• [Requirement] Return, from the data that follows, each line that holds the word "token".

• [Listed records]
--*--
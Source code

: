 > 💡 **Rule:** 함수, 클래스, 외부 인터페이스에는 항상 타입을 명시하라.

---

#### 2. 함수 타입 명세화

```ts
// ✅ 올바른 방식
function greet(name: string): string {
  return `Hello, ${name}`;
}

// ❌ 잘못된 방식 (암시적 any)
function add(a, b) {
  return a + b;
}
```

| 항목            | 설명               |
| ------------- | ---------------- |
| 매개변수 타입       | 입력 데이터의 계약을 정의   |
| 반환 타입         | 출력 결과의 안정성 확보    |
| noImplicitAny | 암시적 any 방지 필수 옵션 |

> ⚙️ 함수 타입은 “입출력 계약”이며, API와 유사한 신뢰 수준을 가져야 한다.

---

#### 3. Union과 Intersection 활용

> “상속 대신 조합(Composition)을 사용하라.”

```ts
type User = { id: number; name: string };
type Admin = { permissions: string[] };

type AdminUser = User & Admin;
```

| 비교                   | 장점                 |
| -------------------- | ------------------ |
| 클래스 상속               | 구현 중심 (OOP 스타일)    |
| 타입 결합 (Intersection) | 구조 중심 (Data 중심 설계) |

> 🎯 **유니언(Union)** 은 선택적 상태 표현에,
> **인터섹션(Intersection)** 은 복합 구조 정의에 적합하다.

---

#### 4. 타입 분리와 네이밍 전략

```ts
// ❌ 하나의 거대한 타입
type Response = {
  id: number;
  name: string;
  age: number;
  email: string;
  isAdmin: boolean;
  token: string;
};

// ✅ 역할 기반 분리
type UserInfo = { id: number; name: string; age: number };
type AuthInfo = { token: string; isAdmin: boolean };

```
--*--
• [Answer to the exercise]
  token: string;
type AuthInfo = { token: string; isAdmin: boolean };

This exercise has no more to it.